One such country is Eritrea, the Horn of Africa nation, recorded in 2012 by the Committee to Protect Journalists as being the world’s most censored country, into which no foreign reporters are allowed and the media of which is entirely controlled by the government. Only mildly less restricted in terms of freedom of expression is North Korea – according to the same study the second most censored country in the world – while due to recent rates of political unrest the rates of censorship have increased dramatically in Syria and Iran, which take places three and four on the list respectively in the study.
The issue of free speech has come to light in America recently, with a case in which the U.S. Supreme Court declined to consider if a New Mexico photography company should be able to refuse to record a same-sex couple’s commitment ceremony on the grounds of freedom of speech. The case has been in discussion since 2006. It showcases the consternation that still surrounds the issue of freedom of speech, even in mainly emancipated countries, and the too-often conflated ideals of free expression and hateful bigotry. This list numbers ten countries worldwide with the highest rates of freedom of speech, and looks at the various specific regulations pertaining to their media.
At number ten as of 2014 is Jamaica, which has undergone something of a revelation in terms of the popularisation of freedom of speech in the last four years. In late 2010 Miss Jamaica World 2010 and Harvard Law School graduate Chantal Raymond established a blog, freespeechjamaica.com, which aimed to create awareness of the issue and a forum for freedom of speech and expression in the country. The blog is endorsed by the Media Association of Jamaica Limited, and to date has addressed topics such as libel law reform and Jamaica’s limitations as to free speech and censorship. The ‘about’ section of the blog itself states that its aim is “to bring awareness to the importance of freedom of expression, to illuminate any form of censorship and limitations on freedom of expression which aims to promote silence, and to give voice to the disenfranchised and neglected in society”, which has clearly been a success thus far.

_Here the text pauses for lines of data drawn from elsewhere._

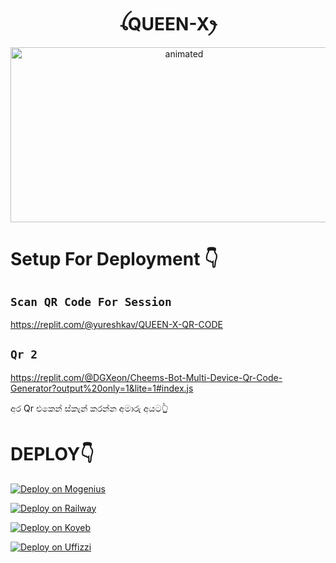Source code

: <h1 align="center">ꪶQUEEN-Xꫂ<br></h1>
<p align="center">
<img src="https://pps.whatsapp.net/v/t61.24694-24/321181181_168858575856725_862666054410577068_n.jpg?ccb=11-4&oh=01_AdT066V_4JbuGq_E5Pdrf03hnVMDxto71BqS_aThh9WLGw&oe=63E1CB9F" alt="animated" width="540" height="280" />
</p>


# Setup For Deployment 👇

## `Scan QR Code For Session`
https://replit.com/@yureshkav/QUEEN-X-QR-CODE

## `Qr 2`
https://replit.com/@DGXeon/Cheems-Bot-Multi-Device-Qr-Code-Generator?output%20only=1&lite=1#index.js

අර Qr එකෙන් ස්කැන් කරන්න අමාරු අයට👆

# DEPLOY👇

[![Deploy on Mogenius](https://telegra.ph/file/946d83b461457a3c1598c.png)](https://studio.mogenius.com/studio/cloud-space/cloud-space-overview)

[![Deploy on Railway](https://railway.app/button.svg)](https://railway.app/dashboard)

[![Deploy on Koyeb](https://telegra.ph/file/48228bbb836479f7a2863.png)](https://app.koyeb.com/deploy?type=git&repository=&branch=name&name=servicename)

[![Deploy on Uffizzi](https://telegra.ph/file/e464e609e43eb3dfdc144.png)](https://app.uffizzi.com/projects)
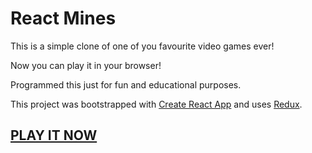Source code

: # React Mines

This is a simple clone of one of you favourite video games ever!

Now you can play it in your browser!

Programmed this just for fun and educational purposes.

This project was bootstrapped with [Create React App](https://github.com/facebookincubator/create-react-app) and uses [Redux](https://redux.js.org).

## [PLAY IT NOW](https://dkaufhold.github.io/react-mines/)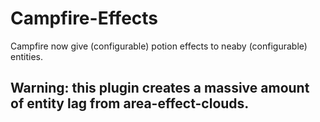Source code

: # Campfire-Effects
 Campfire now give (configurable) potion effects to neaby (configurable) entities.
 
## Warning: this plugin creates a massive amount of entity lag from area-effect-clouds.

The freedoms of speech and of the press are guaranteed in the constitution of Chile, which is the ninth freest country in the world in terms of speech and expression. In 2013, the country accordingly scored a press freedom score of thirty-one on a scale of nought to one hundred, with zero being the highest level of freedom possible. While the country does have some limitations — Chile’s two main media companies, Copesa and El Mercurio, have control over 90% of the country’s newspapers, which is somewhat problematic in terms of media pluralism — it equals the balance with total freedom in other areas, such as there being no government restrictions whatsoever on the Internet.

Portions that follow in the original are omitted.